Work order —
The records shown below are to be repeated exactly and completely.

[Material provided]

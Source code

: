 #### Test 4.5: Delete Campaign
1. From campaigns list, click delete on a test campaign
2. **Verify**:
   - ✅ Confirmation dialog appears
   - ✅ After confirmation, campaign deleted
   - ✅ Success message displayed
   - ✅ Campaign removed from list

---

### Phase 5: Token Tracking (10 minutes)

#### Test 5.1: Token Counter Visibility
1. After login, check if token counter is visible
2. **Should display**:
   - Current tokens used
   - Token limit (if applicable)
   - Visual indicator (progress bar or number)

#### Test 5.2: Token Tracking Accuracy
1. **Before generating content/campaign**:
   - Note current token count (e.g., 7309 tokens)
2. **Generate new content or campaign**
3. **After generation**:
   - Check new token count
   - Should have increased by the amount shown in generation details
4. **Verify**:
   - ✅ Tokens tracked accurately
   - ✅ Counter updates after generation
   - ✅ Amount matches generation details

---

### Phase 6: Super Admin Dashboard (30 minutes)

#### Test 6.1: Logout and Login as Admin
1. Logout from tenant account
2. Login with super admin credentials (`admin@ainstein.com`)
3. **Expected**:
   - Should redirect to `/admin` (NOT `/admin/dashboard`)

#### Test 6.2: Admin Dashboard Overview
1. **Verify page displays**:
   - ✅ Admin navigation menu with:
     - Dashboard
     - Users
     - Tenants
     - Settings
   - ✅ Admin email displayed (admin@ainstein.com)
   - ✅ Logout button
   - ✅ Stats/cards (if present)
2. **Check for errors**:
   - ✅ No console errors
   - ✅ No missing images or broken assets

[/Material provided]

Output below —
Source code

: #### Test 4.5: Delete Campaign
1. From campaigns list, click delete on a test campaign
2. **Verify**:
   - ✅ Confirmation dialog appears
   - ✅ After confirmation, campaign deleted
   - ✅ Success message displayed
   - ✅ Campaign removed from list

---

### Phase 5: Token Tracking (10 minutes)

#### Test 5.1: Token Counter Visibility
1. After login, check if token counter is visible
2. **Should display**:
   - Current tokens used
   - Token limit (if applicable)
   - Visual indicator (progress bar or number)

#### Test 5.2: Token Tracking Accuracy
1. **Before generating content/campaign**:
   - Note current token count (e.g., 7309 tokens)
2. **Generate new content or campaign**
3. **After generation**:
   - Check new token count
   - Should have increased by the amount shown in generation details
4. **Verify**:
   - ✅ Tokens tracked accurately
   - ✅ Counter updates after generation
   - ✅ Amount matches generation details

---

### Phase 6: Super Admin Dashboard (30 minutes)

#### Test 6.1: Logout and Login as Admin
1. Logout from tenant account
2. Login with super admin credentials (`admin@ainstein.com`)
3. **Expected**:
   - Should redirect to `/admin` (NOT `/admin/dashboard`)

#### Test 6.2: Admin Dashboard Overview
1. **Verify page displays**:
   - ✅ Admin navigation menu with:
     - Dashboard
     - Users
     - Tenants
     - Settings
   - ✅ Admin email displayed (admin@ainstein.com)
   - ✅ Logout button
   - ✅ Stats/cards (if present)
2. **Check for errors**:
   - ✅ No console errors
   - ✅ No missing images or broken assets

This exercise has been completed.